**What is needed:**
Output exactly the lines below, starting with the line that has "4. eventos surpresa" and going on through the line that has "disponível no modo de observação contendo o", both included, and no other lines.
BEGIN Information supplied
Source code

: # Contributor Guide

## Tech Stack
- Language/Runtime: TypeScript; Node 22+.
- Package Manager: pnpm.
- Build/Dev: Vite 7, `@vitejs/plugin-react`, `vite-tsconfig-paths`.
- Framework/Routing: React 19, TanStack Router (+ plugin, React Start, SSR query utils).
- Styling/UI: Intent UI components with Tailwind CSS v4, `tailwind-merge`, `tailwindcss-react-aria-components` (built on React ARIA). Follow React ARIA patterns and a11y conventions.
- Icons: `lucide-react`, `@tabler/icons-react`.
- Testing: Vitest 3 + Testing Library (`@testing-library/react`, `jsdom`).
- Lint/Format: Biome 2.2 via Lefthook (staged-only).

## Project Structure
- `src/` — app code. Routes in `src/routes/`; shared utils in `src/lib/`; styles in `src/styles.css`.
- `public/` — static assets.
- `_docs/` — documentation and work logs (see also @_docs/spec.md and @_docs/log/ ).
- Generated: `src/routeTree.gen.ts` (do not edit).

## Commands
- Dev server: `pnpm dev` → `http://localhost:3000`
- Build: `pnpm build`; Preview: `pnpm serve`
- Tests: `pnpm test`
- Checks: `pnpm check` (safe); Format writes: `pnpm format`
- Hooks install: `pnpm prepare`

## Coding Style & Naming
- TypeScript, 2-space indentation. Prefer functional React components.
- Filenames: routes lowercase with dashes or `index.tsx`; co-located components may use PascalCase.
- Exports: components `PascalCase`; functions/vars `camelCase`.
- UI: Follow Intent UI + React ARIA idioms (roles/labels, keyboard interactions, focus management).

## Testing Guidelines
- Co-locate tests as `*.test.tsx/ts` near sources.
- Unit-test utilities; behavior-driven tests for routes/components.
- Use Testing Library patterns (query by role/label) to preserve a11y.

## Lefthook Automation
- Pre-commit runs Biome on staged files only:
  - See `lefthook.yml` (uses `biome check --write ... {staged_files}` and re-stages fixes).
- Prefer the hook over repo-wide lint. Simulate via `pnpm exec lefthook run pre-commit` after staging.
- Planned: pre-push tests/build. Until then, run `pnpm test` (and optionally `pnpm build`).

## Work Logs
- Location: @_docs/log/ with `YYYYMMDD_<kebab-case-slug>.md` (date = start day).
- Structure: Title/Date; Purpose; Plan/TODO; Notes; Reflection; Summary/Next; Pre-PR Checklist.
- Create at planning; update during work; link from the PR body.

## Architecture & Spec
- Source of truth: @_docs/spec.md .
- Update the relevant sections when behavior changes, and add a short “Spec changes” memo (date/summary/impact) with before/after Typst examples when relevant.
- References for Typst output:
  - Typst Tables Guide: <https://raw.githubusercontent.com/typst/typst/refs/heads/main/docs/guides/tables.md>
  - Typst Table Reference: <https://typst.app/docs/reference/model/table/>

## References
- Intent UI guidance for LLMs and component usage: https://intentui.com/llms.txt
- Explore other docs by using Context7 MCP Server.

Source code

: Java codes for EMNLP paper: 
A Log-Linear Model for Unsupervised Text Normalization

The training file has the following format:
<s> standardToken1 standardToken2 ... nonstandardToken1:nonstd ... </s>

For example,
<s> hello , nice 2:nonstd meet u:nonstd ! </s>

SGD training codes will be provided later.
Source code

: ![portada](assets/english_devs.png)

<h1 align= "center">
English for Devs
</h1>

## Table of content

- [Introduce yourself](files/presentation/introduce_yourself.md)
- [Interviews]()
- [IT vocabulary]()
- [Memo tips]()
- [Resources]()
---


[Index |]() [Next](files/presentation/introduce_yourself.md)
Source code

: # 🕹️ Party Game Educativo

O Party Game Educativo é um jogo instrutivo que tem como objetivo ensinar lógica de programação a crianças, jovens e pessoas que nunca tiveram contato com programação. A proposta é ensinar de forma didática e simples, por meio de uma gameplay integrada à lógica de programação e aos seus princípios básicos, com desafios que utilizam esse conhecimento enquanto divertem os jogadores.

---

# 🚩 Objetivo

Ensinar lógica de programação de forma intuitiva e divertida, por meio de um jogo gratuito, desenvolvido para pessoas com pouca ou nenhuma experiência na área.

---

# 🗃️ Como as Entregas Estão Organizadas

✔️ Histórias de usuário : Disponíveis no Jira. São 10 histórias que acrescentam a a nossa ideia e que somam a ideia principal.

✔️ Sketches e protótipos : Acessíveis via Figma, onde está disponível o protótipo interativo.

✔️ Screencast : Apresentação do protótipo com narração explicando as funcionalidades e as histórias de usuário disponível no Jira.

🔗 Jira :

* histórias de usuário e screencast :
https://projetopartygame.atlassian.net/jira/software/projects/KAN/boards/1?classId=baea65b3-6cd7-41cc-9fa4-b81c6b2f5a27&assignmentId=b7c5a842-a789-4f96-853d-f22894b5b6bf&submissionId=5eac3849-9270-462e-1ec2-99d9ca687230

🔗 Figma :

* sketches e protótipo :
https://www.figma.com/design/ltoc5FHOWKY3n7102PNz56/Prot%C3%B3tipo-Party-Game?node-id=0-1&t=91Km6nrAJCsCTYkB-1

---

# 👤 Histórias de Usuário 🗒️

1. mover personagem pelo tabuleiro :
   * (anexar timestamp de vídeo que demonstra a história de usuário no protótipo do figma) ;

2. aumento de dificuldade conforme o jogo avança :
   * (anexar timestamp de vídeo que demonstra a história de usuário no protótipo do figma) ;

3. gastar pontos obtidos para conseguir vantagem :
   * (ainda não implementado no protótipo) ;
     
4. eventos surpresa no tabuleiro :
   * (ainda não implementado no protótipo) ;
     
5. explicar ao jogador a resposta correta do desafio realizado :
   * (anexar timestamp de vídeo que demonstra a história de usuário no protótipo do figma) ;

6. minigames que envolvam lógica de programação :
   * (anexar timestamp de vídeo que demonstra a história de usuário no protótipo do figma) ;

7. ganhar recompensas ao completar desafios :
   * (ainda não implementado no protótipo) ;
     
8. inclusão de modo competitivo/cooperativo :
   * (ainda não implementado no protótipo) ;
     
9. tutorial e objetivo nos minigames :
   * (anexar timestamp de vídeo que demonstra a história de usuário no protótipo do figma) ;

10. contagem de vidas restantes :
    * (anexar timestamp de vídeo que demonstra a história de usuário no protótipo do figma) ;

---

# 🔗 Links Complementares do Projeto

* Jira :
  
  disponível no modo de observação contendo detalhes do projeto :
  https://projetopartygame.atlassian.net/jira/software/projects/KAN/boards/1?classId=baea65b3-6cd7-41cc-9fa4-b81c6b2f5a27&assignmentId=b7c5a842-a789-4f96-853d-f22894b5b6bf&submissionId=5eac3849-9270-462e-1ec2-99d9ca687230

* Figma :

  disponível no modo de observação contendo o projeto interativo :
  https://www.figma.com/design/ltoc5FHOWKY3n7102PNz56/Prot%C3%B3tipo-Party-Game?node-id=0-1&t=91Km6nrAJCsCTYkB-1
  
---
END Information supplied
**Response to the exercise:**
4. eventos surpresa no tabuleiro :
   * (ainda não implementado no protótipo) ;
     
5. explicar ao jogador a resposta correta do desafio realizado :
   * (anexar timestamp de vídeo que demonstra a história de usuário no protótipo do figma) ;

6. minigames que envolvam lógica de programação :
   * (anexar timestamp de vídeo que demonstra a história de usuário no protótipo do figma) ;

7. ganhar recompensas ao completar desafios :
   * (ainda não implementado no protótipo) ;
     
8. inclusão de modo competitivo/cooperativo :
   * (ainda não implementado no protótipo) ;
     
9. tutorial e objetivo nos minigames :
   * (anexar timestamp de vídeo que demonstra a história de usuário no protótipo do figma) ;

10. contagem de vidas restantes :
    * (anexar timestamp de vídeo que demonstra a história de usuário no protótipo do figma) ;

---

# 🔗 Links Complementares do Projeto

* Jira :
  
  disponível no modo de observação contendo detalhes do projeto :
  https://projetopartygame.atlassian.net/jira/software/projects/KAN/boards/1?classId=baea65b3-6cd7-41cc-9fa4-b81c6b2f5a27&assignmentId=b7c5a842-a789-4f96-853d-f22894b5b6bf&submissionId=5eac3849-9270-462e-1ec2-99d9ca687230

* Figma :

  disponível no modo de observação contendo o projeto interativo :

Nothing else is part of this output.